**Task objective**
Copy exactly the lines from the start of the data below through the one that carries "of the supply side of the loop.", and only those.

[Items from a data source]
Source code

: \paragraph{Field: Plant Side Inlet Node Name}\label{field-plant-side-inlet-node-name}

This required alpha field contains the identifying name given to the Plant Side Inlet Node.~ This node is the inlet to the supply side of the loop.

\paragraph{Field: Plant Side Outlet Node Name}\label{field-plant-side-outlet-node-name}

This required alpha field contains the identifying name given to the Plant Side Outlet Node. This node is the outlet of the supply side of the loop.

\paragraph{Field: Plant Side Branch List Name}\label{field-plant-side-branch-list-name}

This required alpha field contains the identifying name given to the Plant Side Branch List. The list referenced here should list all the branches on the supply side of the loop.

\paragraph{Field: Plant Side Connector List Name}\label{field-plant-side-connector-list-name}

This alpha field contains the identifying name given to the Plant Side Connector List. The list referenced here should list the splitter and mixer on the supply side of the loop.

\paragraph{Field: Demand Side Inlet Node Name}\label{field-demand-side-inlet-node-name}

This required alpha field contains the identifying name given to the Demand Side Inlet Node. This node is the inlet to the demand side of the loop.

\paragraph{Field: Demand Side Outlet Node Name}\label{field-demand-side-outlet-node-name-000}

**Your solution**
Source code

: \paragraph{Field: Plant Side Inlet Node Name}\label{field-plant-side-inlet-node-name}

This required alpha field contains the identifying name given to the Plant Side Inlet Node.~ This node is the inlet to the supply side of the loop.

\paragraph{Field: Plant Side Outlet Node Name}\label{field-plant-side-outlet-node-name}

This required alpha field contains the identifying name given to the Plant Side Outlet Node. This node is the outlet of the supply side of the loop.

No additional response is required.